» EXERCISE PROMPT:
Using "minipage" as the search string, find the matching lines below and copy them.

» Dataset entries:
'''

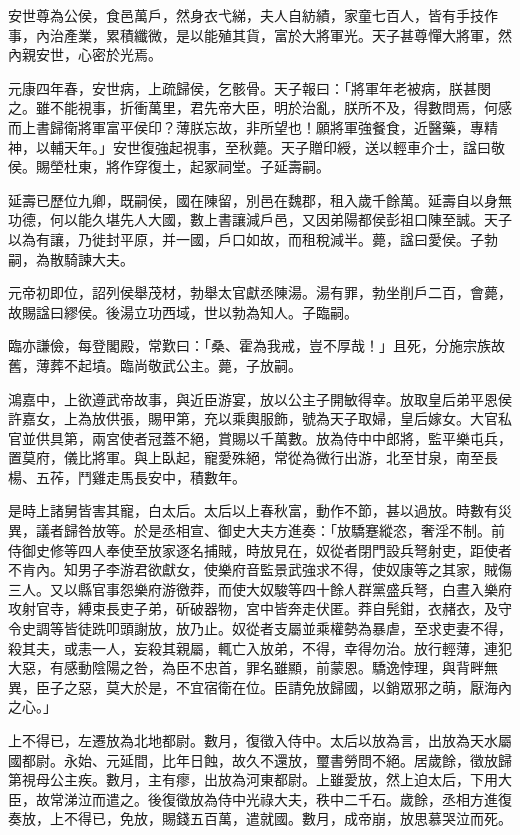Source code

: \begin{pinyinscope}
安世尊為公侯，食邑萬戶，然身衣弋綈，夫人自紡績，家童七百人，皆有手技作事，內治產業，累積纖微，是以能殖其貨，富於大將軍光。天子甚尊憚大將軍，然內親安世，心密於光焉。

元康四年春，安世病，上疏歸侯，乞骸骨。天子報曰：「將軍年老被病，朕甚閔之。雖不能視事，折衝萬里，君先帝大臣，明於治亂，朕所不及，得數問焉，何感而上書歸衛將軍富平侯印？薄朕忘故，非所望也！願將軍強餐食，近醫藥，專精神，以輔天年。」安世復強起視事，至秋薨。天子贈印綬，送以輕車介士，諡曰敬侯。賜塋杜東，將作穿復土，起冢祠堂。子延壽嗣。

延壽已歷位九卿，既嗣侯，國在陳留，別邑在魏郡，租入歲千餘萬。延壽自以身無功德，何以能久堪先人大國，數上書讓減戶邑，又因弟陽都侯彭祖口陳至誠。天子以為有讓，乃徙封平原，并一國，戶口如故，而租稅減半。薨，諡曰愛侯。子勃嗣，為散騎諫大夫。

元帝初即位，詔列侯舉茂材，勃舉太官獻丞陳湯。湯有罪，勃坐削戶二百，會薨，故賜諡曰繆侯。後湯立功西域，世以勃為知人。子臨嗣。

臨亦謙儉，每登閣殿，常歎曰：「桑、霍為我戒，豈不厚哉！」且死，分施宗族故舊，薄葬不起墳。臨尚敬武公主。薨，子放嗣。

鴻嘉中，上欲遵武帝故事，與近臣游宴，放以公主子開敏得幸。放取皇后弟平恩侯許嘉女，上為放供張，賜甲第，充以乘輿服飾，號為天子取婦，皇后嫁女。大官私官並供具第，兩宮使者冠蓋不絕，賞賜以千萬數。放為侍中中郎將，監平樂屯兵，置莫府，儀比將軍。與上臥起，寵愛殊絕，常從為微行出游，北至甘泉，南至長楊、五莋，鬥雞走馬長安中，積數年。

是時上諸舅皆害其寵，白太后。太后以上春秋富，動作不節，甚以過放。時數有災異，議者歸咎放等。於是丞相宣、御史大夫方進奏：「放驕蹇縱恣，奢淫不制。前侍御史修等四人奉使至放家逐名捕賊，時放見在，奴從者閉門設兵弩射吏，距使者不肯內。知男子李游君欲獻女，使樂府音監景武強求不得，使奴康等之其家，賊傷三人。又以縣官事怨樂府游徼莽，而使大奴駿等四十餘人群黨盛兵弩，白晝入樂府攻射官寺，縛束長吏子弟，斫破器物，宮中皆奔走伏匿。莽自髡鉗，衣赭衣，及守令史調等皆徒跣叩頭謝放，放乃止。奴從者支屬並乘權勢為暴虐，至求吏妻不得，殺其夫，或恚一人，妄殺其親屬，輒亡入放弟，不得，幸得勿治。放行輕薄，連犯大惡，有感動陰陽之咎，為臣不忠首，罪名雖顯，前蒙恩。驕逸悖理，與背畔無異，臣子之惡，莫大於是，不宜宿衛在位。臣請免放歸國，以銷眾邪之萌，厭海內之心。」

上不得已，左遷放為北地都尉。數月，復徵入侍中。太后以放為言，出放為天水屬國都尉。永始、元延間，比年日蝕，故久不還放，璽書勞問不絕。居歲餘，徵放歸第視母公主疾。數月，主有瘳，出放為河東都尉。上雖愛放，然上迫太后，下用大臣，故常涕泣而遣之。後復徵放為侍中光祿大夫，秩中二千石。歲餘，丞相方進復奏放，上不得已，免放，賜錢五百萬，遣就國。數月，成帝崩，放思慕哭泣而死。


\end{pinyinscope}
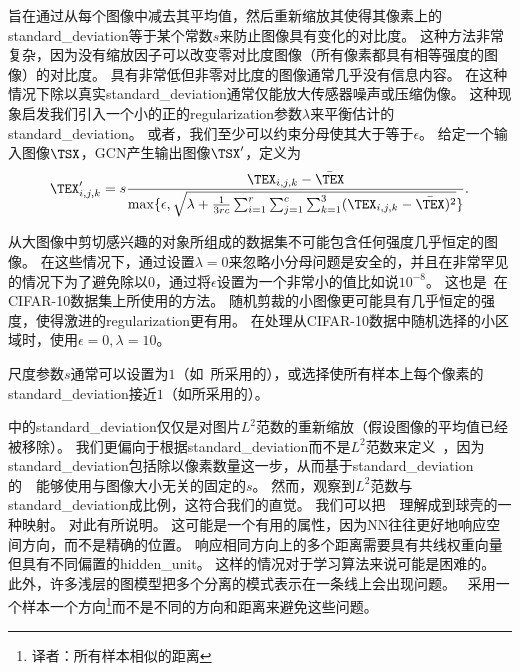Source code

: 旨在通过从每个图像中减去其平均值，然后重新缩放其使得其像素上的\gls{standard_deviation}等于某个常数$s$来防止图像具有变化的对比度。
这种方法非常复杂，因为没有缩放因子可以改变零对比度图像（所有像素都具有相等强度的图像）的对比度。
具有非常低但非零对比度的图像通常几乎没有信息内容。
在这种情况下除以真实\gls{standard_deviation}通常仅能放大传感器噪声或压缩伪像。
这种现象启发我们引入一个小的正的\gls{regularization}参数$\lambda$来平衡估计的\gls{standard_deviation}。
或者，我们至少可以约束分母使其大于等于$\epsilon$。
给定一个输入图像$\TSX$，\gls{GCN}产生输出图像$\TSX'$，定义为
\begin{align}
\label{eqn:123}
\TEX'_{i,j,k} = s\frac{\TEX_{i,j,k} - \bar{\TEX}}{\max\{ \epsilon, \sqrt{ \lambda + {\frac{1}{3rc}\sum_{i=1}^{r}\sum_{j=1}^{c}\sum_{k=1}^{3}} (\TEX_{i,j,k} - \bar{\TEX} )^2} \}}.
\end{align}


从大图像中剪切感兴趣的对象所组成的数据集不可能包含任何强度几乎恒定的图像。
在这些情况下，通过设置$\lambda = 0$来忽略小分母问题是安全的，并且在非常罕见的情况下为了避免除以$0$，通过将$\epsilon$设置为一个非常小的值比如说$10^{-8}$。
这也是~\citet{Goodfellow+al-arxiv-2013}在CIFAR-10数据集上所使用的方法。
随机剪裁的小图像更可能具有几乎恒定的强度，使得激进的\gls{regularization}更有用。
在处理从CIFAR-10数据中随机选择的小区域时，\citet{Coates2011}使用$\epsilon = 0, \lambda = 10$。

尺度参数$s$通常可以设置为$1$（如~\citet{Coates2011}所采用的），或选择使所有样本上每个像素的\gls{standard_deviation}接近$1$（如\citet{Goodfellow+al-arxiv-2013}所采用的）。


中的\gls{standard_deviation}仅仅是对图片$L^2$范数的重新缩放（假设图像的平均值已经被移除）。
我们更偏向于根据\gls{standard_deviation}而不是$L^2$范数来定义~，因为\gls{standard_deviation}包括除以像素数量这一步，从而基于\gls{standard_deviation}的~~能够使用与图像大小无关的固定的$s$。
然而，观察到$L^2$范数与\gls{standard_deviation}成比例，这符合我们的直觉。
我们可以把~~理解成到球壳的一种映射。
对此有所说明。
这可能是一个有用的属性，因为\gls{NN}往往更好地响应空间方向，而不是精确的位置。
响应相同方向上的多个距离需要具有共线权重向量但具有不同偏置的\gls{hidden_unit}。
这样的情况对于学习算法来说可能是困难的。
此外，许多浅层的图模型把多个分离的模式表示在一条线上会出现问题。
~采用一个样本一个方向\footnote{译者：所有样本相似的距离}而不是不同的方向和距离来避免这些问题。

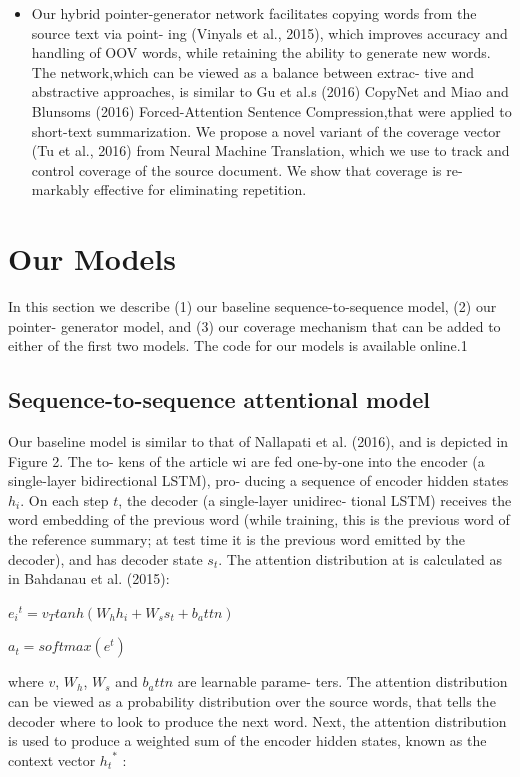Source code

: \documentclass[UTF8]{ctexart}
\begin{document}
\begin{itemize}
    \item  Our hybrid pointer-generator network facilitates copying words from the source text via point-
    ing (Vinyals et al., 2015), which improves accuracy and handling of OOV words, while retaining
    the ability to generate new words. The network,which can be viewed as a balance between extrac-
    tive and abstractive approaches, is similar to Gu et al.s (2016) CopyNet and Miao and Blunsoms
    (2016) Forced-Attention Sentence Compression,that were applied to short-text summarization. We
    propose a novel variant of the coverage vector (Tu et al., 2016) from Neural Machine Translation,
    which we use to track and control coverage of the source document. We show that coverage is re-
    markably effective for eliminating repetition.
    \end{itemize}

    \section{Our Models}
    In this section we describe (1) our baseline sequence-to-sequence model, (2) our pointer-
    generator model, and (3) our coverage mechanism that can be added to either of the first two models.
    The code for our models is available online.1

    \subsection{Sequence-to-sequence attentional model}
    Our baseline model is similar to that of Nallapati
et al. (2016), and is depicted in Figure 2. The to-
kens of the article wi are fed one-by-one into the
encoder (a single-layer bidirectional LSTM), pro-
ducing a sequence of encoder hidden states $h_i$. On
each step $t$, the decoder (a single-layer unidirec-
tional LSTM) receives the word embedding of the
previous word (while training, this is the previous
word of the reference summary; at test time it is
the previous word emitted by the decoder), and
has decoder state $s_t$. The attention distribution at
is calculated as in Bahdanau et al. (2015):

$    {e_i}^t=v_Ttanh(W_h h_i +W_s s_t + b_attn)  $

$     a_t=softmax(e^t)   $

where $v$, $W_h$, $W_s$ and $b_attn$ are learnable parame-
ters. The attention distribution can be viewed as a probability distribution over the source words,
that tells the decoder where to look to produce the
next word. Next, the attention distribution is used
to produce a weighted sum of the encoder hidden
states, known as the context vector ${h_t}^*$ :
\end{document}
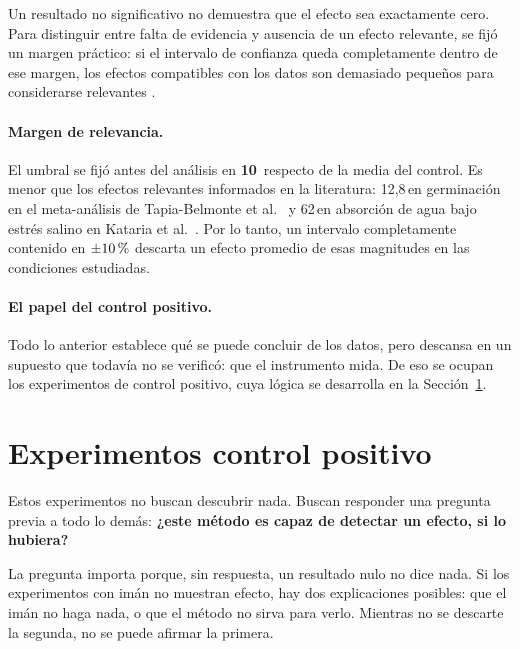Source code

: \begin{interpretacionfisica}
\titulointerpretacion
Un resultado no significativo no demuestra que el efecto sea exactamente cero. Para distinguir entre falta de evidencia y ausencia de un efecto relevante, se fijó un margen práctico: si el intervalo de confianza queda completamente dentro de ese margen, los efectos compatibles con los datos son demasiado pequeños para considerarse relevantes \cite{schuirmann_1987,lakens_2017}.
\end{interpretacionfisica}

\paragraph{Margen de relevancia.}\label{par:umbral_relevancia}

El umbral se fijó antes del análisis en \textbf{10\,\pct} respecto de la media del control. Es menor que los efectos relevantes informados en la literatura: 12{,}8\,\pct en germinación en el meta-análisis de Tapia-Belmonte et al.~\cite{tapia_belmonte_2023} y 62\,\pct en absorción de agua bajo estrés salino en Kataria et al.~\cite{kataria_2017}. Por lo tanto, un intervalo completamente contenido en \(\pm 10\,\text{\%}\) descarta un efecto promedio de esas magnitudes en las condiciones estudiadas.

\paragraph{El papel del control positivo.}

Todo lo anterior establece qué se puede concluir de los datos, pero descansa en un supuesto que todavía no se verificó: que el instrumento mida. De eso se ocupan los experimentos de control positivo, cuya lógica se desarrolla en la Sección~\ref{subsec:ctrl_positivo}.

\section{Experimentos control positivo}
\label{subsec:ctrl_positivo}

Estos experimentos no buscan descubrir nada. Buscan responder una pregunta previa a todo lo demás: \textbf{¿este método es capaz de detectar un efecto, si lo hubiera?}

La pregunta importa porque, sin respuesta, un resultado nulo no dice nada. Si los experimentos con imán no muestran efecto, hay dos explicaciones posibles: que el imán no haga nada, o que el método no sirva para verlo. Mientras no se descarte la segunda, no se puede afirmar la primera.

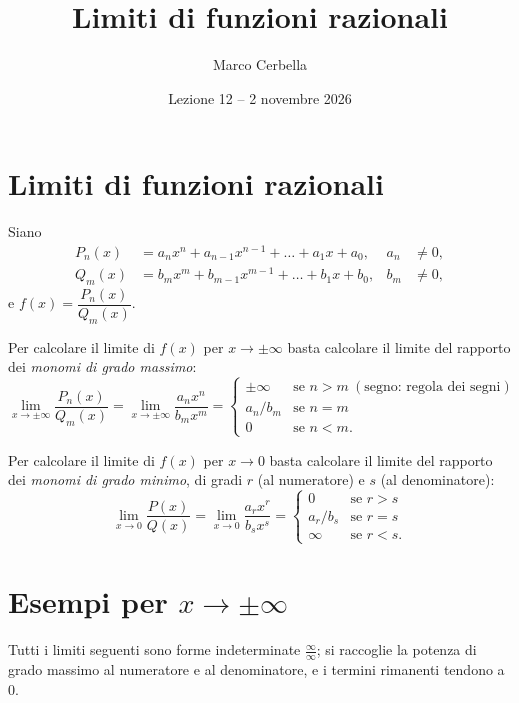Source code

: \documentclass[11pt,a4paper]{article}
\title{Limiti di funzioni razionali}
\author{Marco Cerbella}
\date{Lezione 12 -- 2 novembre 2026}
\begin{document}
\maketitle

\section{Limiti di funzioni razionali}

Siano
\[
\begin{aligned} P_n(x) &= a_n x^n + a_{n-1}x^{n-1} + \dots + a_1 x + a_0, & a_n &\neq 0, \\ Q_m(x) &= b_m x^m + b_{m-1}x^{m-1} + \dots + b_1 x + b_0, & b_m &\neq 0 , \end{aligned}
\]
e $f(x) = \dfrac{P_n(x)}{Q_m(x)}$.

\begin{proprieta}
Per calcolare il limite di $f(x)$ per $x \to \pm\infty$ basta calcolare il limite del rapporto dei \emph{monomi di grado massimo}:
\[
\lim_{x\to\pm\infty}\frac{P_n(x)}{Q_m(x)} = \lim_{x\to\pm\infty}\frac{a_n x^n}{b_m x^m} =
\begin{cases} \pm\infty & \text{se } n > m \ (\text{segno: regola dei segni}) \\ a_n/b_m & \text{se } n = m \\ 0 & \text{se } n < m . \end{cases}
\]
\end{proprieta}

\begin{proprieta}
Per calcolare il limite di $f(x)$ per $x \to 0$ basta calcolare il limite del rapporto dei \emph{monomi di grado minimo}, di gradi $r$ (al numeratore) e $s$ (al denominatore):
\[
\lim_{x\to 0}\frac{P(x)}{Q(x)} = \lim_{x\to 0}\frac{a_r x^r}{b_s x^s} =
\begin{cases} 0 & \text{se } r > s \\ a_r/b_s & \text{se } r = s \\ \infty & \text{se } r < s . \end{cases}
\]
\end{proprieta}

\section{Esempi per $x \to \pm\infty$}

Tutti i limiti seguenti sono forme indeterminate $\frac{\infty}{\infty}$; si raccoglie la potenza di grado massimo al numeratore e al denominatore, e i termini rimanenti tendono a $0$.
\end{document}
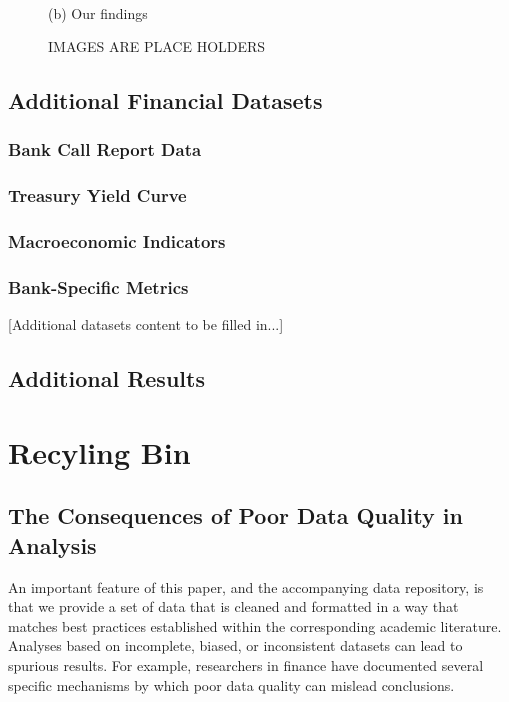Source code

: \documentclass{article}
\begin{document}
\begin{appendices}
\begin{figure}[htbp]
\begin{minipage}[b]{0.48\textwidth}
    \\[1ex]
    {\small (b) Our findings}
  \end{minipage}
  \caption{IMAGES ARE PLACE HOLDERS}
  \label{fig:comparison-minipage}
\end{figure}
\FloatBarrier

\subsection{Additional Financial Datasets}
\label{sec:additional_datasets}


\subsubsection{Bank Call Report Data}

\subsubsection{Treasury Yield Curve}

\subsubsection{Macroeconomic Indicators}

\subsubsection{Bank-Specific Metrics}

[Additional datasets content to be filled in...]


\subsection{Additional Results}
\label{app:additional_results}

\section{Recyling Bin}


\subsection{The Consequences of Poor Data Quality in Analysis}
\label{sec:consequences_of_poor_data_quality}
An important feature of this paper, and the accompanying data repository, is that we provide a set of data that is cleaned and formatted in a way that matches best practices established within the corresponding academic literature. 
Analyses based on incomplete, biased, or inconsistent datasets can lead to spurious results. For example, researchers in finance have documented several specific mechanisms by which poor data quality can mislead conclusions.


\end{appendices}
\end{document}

'''

» SOLUTION BELOW:
\begin{minipage}[b]{0.48\textwidth}
  \end{minipage}
  \label{fig:comparison-minipage}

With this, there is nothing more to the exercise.